Could I improve the effectiveness of every meeting that I called?  
Could I improve the effectiveness of every meeting that I attended?
How?

Improving Meeting Effectiveness

So if I were going to improve the effectiveness in meetings that I called, I could use the principle above to achieve the goal!!!  I could do the following things:
  1. Call meetings with a desired result ( Meeting to decide what we will do to solve problem X)  - This is huge - no meetings to discuss problem x, no meetings to screw off and gossip about co-workers, meetings focused on a result.  Could that result be gathering information? Sure! but does that require a meeting?  Do I have to wait until I can get everyone's schedule, would information gathering be better done asynchronously (have everyone send an e-mail).  
  2. Publish an agenda, and all available information when scheduling the meeting - with enough time before the meeting to reasonably expect people to review.
  3. Provide guidelines (templates, questions, etc) for content for each contributor - this may apply to recurring meetings - monthly/weekly/daily meetings where the agenda doesn't change, but the content and contributors may (like a board meeting).  The better you can communicate expectations to contributors, the better the meetings will go, and the better prepared the contributors should be.  
  4. Don't invite people to be polite - only invite those who are going to contribute to the result.  If people are offended that they weren't part of the decision, ask them if they had something to contribute?  Maybe you missed someone.
  5. If someone's contribution is one way only, communicate this, and offer that they do not need to attend the entire meeting.
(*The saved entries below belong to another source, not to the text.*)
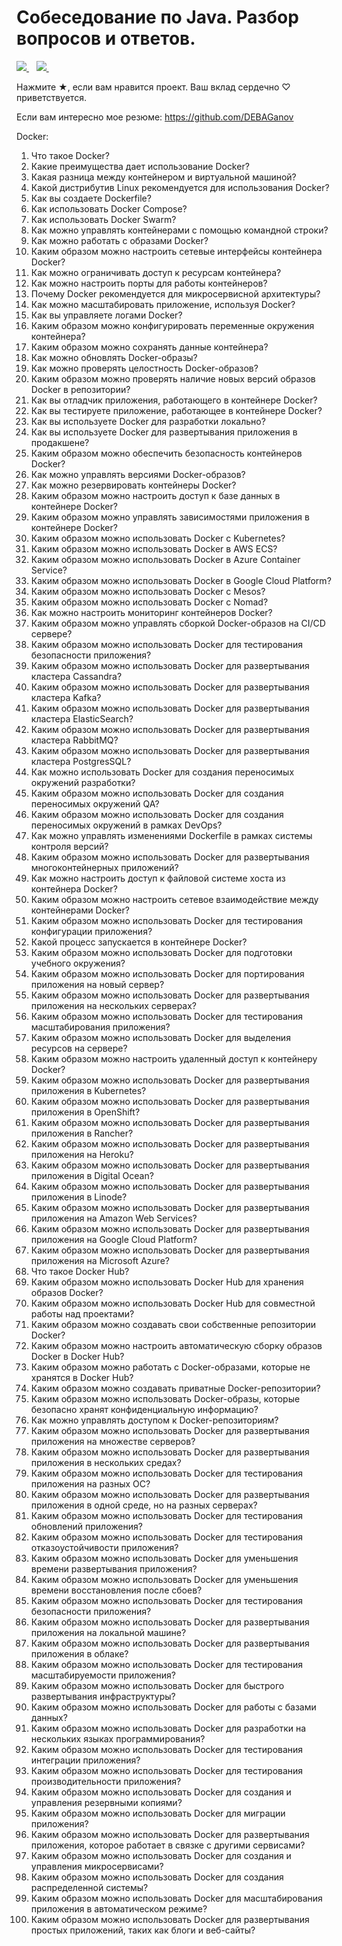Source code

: # Cобеседование по Java. Разбор вопросов и ответов.


<a href="https://mc.yandex.ru/pixel/8711235002931986822?rnd=%aw_random%">
    <img src="https://mc.yandex.ru/pixel/8711235002931986822?rnd=%aw_random%" />        
  </a>&nbsp;&nbsp;
<a href="https://mc.yandex.ru/watch/92801430">
    <img src="https://mc.yandex.ru/watch/92801430" />        
  </a>&nbsp;&nbsp;


Нажмите ★, если вам нравится проект. Ваш вклад сердечно ♡ приветствуется.

Если вам интересно мое резюме: https://github.com/DEBAGanov

Docker:
1. Что такое Docker?
2. Какие преимущества дает использование Docker?
3. Какая разница между контейнером и виртуальной машиной?
4. Какой дистрибутив Linux рекомендуется для использования Docker?
5. Как вы создаете Dockerfile?
6. Как использовать Docker Compose?
7. Как использовать Docker Swarm?
8. Как можно управлять контейнерами с помощью командной строки?
9. Как можно работать с образами Docker?
10. Каким образом можно настроить сетевые интерфейсы контейнера Docker?
11. Как можно ограничивать доступ к ресурсам контейнера?
12. Как можно настроить порты для работы контейнеров?
13. Почему Docker рекомендуется для микросервисной архитектуры?
14. Как можно масштабировать приложение, используя Docker?
15. Как вы управляете логами Docker?
16. Каким образом можно конфигурировать переменные окружения контейнера?
17. Каким образом можно сохранять данные контейнера?
18. Как можно обновлять Docker-образы?
19. Как можно проверять целостность Docker-образов?
20. Каким образом можно проверять наличие новых версий образов Docker в репозитории?
21. Как вы отладчик приложения, работающего в контейнере Docker?
22. Как вы тестируете приложение, работающее в контейнере Docker?
23. Как вы используете Docker для разработки локально?
24. Как вы используете Docker для развертывания приложения в продакшене?
25. Каким образом можно обеспечить безопасность контейнеров Docker?
26. Как можно управлять версиями Docker-образов?
27. Как можно резервировать контейнеры Docker?
28. Каким образом можно настроить доступ к базе данных в контейнере Docker?
29. Каким образом можно управлять зависимостями приложения в контейнере Docker?
30. Каким образом можно использовать Docker с Kubernetes?
31. Каким образом можно использовать Docker в AWS ECS?
32. Каким образом можно использовать Docker в Azure Container Service?
33. Каким образом можно использовать Docker в Google Cloud Platform?
34. Каким образом можно использовать Docker с Mesos?
35. Каким образом можно использовать Docker с Nomad?
36. Как можно настроить мониторинг контейнеров Docker?
37. Каким образом можно управлять сборкой Docker-образов на CI/CD сервере?
38. Каким образом можно использовать Docker для тестирования безопасности приложения?
39. Каким образом можно использовать Docker для развертывания кластера Cassandra?
40. Каким образом можно использовать Docker для развертывания кластера Kafka?
41. Каким образом можно использовать Docker для развертывания кластера ElasticSearch?
42. Каким образом можно использовать Docker для развертывания кластера RabbitMQ?
43. Каким образом можно использовать Docker для развертывания кластера PostgresSQL?
44. Как можно использовать Docker для создания переносимых окружений разработки?
45. Каким образом можно использовать Docker для создания переносимых окружений QA?
46. Каким образом можно использовать Docker для создания переносимых окружений в рамках DevOps?
47. Как можно управлять изменениями Dockerfile в рамках системы контроля версий?
48. Каким образом можно использовать Docker для развертывания многоконтейнерных приложений?
49. Как можно настроить доступ к файловой системе хоста из контейнера Docker?
50. Каким образом можно настроить сетевое взаимодействие между контейнерами Docker?
51. Каким образом можно использовать Docker для тестирования конфигурации приложения?
52. Какой процесс запускается в контейнере Docker?
53. Каким образом можно использовать Docker для подготовки учебного окружения?
54. Каким образом можно использовать Docker для портирования приложения на новый сервер?
55. Каким образом можно использовать Docker для развертывания приложения на нескольких серверах?
56. Каким образом можно использовать Docker для тестирования масштабирования приложения?
57. Каким образом можно использовать Docker для выделения ресурсов на сервере?
58. Каким образом можно настроить удаленный доступ к контейнеру Docker?
59. Каким образом можно использовать Docker для развертывания приложения в Kubernetes?
60. Каким образом можно использовать Docker для развертывания приложения в OpenShift?
61. Каким образом можно использовать Docker для развертывания приложения в Rancher?
62. Каким образом можно использовать Docker для развертывания приложения на Heroku?
63. Каким образом можно использовать Docker для развертывания приложения в Digital Ocean?
64. Каким образом можно использовать Docker для развертывания приложения в Linode?
65. Каким образом можно использовать Docker для развертывания приложения на Amazon Web Services?
66. Каким образом можно использовать Docker для развертывания приложения на Google Cloud Platform?
67. Каким образом можно использовать Docker для развертывания приложения на Microsoft Azure?
68. Что такое Docker Hub?
69. Каким образом можно использовать Docker Hub для хранения образов Docker?
70. Каким образом можно использовать Docker Hub для совместной работы над проектами?
71. Каким образом можно создавать свои собственные репозитории Docker?
72. Каким образом можно настроить автоматическую сборку образов Docker в Docker Hub?
73. Каким образом можно работать с Docker-образами, которые не хранятся в Docker Hub?
74. Каким образом можно создавать приватные Docker-репозитории?
75. Каким образом можно использовать Docker-образы, которые безопасно хранят конфиденциальную информацию?
76. Как можно управлять доступом к Docker-репозиториям?
77. Каким образом можно использовать Docker для развертывания приложения на множестве серверов?
78. Каким образом можно использовать Docker для развертывания приложения в нескольких средах?
79. Каким образом можно использовать Docker для тестирования приложения на разных ОС?
80. Каким образом можно использовать Docker для развертывания приложения в одной среде, но на разных серверах?
81. Каким образом можно использовать Docker для тестирования обновлений приложения?
82. Каким образом можно использовать Docker для тестирования отказоустойчивости приложения?
83. Каким образом можно использовать Docker для уменьшения времени развертывания приложения?
84. Каким образом можно использовать Docker для уменьшения времени восстановления после сбоев?
85. Каким образом можно использовать Docker для тестирования безопасности приложения?
86. Каким образом можно использовать Docker для развертывания приложения на локальной машине?
87. Каким образом можно использовать Docker для развертывания приложения в облаке?
88. Каким образом можно использовать Docker для тестирования масштабируемости приложения?
89. Каким образом можно использовать Docker для быстрого развертывания инфраструктуры?
90. Каким образом можно использовать Docker для работы с базами данных?
91. Каким образом можно использовать Docker для разработки на нескольких языках программирования?
92. Каким образом можно использовать Docker для тестирования интеграции приложения?
93. Каким образом можно использовать Docker для тестирования производительности приложения?
94. Каким образом можно использовать Docker для создания и управления резервными копиями?
95. Каким образом можно использовать Docker для миграции приложения?
96. Каким образом можно использовать Docker для развертывания приложения, которое работает в связке с другими сервисами?
97. Каким образом можно использовать Docker для создания и управления микросервисами?
98. Каким образом можно использовать Docker для создания распределенной системы?
99. Каким образом можно использовать Docker для масштабирования приложения в автоматическом режиме?
100. Каким образом можно использовать Docker для развертывания простых приложений, таких как блоги и веб-сайты?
  6. In running the meetings - I could be more of a hard-ass about people not being prepared.  That is, not accept the contribution from people who are not prepared.  Shut them down, rather than waste everyone's time rambling on to no obvious conclusion.  This sounds really harsh until you have 20 $100/hour contractors in a status meeting every freakin' day and your status meeting costs $10k per week.  Ouch!  What about senior managers?  How much do those meetings cost.  I'm not there, so I don't know.  It can't be cheap.
What about meetings that we attend?  Since we cannot often insist on the meeting caller following these guidelines, what can we do?  We can ask the meeting chair the same questions we  would ask ourselves above.
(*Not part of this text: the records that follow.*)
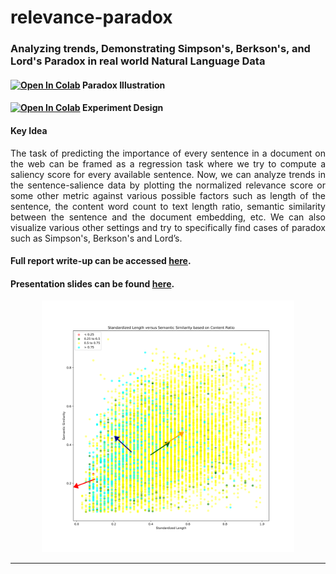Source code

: # relevance-paradox

### Analyzing trends, Demonstrating Simpson's, Berkson's, and Lord's Paradox in real world Natural Language Data

#### [![Open In Colab](https://colab.research.google.com/assets/colab-badge.svg)](https://colab.research.google.com/github/sayarghoshroy/relevance-paradox/blob/main/paradox.ipynb) Paradox Illustration

#### [![Open In Colab](https://colab.research.google.com/assets/colab-badge.svg)](https://colab.research.google.com/github/sayarghoshroy/relevance-paradox/blob/main/experiments.ipynb) Experiment Design

#### Key Idea

<p align='justify'>The task of predicting the importance of every sentence in a document on the web can be framed as a regression task where we try to compute a saliency score for every available sentence. Now, we can analyze trends in the sentence-salience data by plotting the normalized relevance score or some other metric against various possible factors such as length of the sentence, the content word count to text length ratio, semantic similarity between the sentence and the document embedding, etc. We can also visualize various other settings and try to specifically find cases of paradox such as Simpson's, Berkson's and Lord’s.</p>

#### Full report write-up can be accessed [here](https://docs.google.com/document/d/1dSZpGz2LS42YUqfFvp4t2QswVQArOdZEAVobNzvA5wY/edit?usp=sharing).

#### Presentation slides can be found [here](https://docs.google.com/presentation/d/1NYxSYA8gBHHTJQLVoFdpOKddTf5a3wws7WJAcibd_is/edit?usp=sharing).

<p align="center">
  <img src="https://github.com/sayarghoshroy/relevance-paradox/blob/main/paradox_plots/paradox.svg" width="80%">
</p>

---
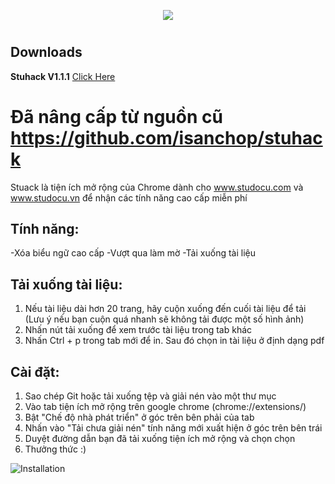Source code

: <p align="center">
<img src="https://user-images.githubusercontent.com/67743899/159747006-f38ea4c4-107d-41e6-b570-1bcd9458aced.png">
</p>

#

## Downloads

**Stuhack V1.1.1** [Click Here](https://github.com/TroLyAmazon/studoc/raw/refs/heads/main/studoc-V1.1.1.rar)

# Đã nâng cấp từ nguồn cũ https://github.com/isanchop/stuhack

Stuack là tiện ích mở rộng của Chrome dành cho www.studocu.com và www.studocu.vn để nhận các tính năng cao cấp miễn phí

## Tính năng:

-Xóa biểu ngữ cao cấp
-Vượt qua làm mờ
-Tải xuống tài liệu

## Tải xuống tài liệu:

1) Nếu tài liệu dài hơn 20 trang, hãy cuộn xuống đến cuối tài liệu để tải (Lưu ý nếu bạn cuộn quá nhanh sẽ không tải được một số hình ảnh)
2) Nhấn nút tải xuống để xem trước tài liệu trong tab khác
3) Nhấn Ctrl + p trong tab mới để in. Sau đó chọn in tài liệu ở định dạng pdf

## Cài đặt:

1) Sao chép Git hoặc tải xuống tệp và giải nén vào một thư mục
2) Vào tab tiện ích mở rộng trên google chrome (chrome://extensions/)
3) Bật "Chế độ nhà phát triển" ở góc trên bên phải của tab
4) Nhấn vào "Tải chưa giải nén" tính năng mới xuất hiện ở góc trên bên trái
5) Duyệt đường dẫn bạn đã tải xuống tiện ích mở rộng và chọn chọn
6) Thưởng thức :)
   
  ![Installation](https://user-images.githubusercontent.com/67743899/149144506-714a84a0-cd10-4155-91fe-20c39753b578.jpg)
  1. Inquire about the purpose of the meeting.  If there is no clear purpose, this may prompt the caller to re-think the need for a meeting.
  2. Ask for a meeting agenda.  If we are asked to a meeting with no agenda, or clear purpose, ask. If they can't provide one, then ask why our presence is important.  If they can't answer that, then politely decline the invitation.
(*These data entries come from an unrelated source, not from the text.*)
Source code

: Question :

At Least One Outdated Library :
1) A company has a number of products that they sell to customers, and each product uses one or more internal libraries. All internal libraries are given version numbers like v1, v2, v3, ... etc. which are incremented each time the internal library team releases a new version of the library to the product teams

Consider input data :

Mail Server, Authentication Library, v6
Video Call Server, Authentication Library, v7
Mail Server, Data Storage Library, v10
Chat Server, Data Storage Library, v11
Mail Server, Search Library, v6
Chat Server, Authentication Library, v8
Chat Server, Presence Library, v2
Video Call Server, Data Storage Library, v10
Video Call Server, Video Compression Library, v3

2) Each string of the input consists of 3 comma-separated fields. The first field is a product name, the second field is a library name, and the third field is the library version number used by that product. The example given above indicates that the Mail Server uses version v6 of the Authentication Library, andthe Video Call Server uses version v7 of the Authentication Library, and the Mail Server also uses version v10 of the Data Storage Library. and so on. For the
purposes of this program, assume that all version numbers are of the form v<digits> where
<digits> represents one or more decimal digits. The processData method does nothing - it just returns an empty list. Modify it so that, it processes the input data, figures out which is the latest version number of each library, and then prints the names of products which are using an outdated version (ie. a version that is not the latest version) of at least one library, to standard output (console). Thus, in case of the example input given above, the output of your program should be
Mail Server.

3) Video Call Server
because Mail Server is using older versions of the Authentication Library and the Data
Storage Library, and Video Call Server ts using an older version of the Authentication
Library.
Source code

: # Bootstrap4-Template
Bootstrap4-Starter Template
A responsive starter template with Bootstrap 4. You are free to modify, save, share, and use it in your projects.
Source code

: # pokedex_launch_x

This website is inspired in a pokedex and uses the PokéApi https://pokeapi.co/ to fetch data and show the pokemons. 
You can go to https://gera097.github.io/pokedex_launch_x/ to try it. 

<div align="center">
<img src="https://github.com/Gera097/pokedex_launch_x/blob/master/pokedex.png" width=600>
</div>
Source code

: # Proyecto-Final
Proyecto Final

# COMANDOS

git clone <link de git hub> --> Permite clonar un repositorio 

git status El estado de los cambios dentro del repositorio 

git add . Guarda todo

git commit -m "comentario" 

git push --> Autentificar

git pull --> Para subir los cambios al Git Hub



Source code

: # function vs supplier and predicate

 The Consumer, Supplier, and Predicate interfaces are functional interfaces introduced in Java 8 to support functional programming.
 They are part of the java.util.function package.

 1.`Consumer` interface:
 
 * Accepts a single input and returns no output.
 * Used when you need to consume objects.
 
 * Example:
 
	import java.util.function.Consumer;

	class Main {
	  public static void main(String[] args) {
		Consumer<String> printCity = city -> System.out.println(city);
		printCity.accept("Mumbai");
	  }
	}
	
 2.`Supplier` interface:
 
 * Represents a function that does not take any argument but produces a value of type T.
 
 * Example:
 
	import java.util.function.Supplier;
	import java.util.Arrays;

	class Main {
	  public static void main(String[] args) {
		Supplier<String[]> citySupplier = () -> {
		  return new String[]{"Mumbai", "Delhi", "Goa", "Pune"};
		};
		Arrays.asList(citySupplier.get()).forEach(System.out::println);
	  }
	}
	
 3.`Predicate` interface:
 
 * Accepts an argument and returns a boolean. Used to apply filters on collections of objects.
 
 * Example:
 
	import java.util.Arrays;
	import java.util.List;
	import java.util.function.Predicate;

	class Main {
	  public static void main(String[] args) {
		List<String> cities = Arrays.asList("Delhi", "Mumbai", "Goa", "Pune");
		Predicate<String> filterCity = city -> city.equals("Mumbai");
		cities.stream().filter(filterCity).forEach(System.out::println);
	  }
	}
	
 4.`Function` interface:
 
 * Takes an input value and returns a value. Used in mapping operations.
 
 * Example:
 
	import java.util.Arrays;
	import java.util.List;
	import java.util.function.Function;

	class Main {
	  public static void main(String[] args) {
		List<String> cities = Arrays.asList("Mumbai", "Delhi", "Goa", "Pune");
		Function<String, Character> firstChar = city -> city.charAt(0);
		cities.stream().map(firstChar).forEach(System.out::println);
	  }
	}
  3. Ask what if anything we will be asked to contribute to the meeting.  If we are not going to contribute, ask why our presence is important.  Again we can always decline.
  4. If we are asked to contribute, ask how much time we will be expected to share - what kind of handouts to bring.
  5. If our contribution time is short in comparison to the meeting, and we are not an integral part of the decision making process, we can ask to be excluded from portions of longer meetings that do not concern us (like a congressional hearing).
  6. If someone who works for, with, near us is better suited to contribute, we may want to recommend that they be invited in our stead.  Delegate meetings to people better prepared.
  7. Show up for meetings ready to do business.  Have our handouts prepared, and published ahead of the meeting if at all possible.
  8. When we contribute, stay on topic as much as possible.


Before you think I am some meeting master, you must know that I am terribly undisciplined about meetings, other than my team's daily stand-up.  Why, because the cost of time spent creeps up like a productivity killing ninja, and my schedule gets booked with junk meetings before I correctly prioritize my time.  While I know what to do, I don't practice with the right discipline.  Perhaps this will help me improve in this area.